**Instructions to follow:** Looking at the data below, report how many lines contain "mybatis", with no other words.
──────── Material provided ────────
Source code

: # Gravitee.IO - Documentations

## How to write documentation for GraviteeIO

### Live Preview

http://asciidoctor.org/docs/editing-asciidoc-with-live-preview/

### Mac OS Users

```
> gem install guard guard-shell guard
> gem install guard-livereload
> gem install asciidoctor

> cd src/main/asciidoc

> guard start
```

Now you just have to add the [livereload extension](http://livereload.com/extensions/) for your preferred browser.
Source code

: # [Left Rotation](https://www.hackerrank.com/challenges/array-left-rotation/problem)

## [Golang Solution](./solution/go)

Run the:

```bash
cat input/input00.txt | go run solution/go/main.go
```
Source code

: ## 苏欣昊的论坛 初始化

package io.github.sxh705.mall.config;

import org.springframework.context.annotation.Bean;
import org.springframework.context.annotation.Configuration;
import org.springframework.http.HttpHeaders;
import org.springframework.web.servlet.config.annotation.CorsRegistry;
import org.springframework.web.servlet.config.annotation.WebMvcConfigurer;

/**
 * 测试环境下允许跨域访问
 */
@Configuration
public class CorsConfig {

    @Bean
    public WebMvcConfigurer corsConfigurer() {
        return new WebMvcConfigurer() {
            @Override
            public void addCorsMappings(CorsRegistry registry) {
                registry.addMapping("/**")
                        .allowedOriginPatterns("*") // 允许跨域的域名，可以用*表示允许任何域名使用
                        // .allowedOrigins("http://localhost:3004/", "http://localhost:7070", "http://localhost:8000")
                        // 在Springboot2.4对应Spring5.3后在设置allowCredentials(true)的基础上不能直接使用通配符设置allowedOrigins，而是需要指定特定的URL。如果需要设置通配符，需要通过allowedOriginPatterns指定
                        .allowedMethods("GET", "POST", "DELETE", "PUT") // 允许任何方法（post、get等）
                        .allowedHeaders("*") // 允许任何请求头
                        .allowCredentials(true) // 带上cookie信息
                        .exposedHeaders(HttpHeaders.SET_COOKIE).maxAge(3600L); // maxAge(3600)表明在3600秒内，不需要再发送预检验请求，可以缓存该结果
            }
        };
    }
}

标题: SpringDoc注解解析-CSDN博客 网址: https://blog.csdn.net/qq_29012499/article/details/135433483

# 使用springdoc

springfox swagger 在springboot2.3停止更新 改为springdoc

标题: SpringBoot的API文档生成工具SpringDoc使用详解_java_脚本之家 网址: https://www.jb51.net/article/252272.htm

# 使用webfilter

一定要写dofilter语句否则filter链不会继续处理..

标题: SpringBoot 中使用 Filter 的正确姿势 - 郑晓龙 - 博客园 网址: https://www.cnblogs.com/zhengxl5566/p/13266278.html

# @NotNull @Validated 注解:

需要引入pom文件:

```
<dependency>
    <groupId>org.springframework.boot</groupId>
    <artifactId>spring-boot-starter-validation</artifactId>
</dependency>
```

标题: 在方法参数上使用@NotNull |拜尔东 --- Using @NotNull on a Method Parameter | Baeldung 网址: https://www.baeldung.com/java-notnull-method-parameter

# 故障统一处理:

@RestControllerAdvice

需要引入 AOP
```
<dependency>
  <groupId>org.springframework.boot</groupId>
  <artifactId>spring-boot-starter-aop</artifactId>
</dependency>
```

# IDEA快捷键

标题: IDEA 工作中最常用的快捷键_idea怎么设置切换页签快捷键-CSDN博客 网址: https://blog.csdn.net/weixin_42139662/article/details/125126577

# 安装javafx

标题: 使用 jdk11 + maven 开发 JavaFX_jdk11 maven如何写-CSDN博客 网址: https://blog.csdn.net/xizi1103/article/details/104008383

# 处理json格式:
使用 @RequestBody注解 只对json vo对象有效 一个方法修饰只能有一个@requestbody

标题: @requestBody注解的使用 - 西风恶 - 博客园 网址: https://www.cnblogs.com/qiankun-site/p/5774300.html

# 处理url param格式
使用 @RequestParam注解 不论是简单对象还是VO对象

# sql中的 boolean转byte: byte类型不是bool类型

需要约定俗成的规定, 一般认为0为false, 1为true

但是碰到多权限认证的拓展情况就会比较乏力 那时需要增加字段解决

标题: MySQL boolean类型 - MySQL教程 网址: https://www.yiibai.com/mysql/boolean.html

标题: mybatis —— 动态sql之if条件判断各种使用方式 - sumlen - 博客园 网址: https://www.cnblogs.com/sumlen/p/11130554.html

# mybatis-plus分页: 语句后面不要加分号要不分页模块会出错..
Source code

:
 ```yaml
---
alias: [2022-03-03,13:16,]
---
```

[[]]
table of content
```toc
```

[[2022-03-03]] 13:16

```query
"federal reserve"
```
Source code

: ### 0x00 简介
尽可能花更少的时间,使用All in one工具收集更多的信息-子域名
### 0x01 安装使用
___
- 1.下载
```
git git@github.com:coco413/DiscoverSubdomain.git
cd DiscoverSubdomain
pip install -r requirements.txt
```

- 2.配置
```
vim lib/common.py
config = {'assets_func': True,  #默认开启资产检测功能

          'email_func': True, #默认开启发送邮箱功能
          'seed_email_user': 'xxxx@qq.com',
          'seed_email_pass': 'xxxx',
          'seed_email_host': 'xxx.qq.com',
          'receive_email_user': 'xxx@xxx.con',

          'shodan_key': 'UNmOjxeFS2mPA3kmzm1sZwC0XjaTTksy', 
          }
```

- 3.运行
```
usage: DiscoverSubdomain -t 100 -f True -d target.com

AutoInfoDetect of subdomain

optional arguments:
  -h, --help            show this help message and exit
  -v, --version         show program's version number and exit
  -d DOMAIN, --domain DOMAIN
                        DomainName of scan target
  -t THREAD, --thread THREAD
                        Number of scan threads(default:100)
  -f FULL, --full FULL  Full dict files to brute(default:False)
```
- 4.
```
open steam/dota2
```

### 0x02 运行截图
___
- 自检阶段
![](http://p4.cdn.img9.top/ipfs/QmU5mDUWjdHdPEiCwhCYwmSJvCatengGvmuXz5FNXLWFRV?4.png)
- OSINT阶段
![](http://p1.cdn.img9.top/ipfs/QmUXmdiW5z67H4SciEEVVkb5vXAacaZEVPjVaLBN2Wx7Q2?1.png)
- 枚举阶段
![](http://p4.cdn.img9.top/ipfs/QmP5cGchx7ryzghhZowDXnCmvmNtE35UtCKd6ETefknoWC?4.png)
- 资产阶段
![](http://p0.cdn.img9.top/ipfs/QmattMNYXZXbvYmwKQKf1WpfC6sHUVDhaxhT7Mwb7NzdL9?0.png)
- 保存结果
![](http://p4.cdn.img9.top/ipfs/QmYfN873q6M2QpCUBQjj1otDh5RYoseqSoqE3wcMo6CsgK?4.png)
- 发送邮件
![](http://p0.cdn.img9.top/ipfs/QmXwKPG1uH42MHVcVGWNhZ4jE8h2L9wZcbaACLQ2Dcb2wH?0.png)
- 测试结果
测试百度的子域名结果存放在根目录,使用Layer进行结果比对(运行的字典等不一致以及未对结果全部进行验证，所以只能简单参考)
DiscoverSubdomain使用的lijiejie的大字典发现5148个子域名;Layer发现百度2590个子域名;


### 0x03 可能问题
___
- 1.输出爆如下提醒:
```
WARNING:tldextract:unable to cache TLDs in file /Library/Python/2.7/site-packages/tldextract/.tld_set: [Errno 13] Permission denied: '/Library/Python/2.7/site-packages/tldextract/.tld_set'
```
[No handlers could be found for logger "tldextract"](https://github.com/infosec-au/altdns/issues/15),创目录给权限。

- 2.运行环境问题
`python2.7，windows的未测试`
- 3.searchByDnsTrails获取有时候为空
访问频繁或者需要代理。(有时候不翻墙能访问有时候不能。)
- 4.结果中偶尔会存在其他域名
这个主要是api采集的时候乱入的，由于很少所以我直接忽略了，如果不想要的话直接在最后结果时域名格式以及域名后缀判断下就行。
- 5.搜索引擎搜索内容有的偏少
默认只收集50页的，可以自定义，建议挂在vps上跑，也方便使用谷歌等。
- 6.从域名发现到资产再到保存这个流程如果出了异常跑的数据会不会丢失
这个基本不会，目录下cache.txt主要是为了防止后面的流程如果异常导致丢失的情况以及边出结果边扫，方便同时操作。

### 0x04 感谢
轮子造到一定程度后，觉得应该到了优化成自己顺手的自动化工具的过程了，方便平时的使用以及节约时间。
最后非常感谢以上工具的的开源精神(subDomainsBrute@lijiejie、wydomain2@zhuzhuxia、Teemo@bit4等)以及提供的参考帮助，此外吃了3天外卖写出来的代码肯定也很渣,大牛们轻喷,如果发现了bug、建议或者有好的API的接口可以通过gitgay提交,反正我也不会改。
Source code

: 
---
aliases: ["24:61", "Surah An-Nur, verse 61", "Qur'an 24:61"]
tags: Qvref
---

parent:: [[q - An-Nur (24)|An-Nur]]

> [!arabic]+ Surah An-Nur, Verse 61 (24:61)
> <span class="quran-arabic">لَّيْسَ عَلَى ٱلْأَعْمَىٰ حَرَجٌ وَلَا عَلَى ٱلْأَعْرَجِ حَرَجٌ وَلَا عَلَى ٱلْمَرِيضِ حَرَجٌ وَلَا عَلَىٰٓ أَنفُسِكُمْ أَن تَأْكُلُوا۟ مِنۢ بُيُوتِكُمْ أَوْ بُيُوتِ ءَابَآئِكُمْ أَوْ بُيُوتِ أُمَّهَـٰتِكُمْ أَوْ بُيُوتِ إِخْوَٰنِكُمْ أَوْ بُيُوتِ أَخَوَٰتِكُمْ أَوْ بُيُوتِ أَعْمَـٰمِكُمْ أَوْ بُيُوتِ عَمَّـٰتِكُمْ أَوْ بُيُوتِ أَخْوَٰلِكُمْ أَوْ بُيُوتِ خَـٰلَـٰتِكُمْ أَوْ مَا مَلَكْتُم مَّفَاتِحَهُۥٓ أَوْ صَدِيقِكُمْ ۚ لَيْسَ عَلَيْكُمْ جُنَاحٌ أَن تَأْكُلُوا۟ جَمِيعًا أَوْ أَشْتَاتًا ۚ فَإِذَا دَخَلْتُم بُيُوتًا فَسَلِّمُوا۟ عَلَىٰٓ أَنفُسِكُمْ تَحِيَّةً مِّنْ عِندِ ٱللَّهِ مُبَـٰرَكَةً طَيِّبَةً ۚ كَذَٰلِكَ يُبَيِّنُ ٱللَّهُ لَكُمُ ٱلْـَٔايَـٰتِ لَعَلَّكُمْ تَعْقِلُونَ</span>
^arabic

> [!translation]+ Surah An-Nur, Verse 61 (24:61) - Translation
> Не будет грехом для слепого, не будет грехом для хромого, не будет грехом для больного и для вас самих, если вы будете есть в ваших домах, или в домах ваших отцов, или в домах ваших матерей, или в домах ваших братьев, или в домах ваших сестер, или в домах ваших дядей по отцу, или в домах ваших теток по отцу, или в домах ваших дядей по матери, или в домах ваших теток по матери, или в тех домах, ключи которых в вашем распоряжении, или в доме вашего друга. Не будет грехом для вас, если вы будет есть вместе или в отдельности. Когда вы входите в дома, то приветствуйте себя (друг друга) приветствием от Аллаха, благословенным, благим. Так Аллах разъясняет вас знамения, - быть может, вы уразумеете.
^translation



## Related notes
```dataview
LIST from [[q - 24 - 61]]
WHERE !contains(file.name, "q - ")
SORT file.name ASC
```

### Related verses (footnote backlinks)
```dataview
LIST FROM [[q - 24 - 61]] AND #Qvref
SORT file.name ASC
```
────────
**Solved exercise:** 2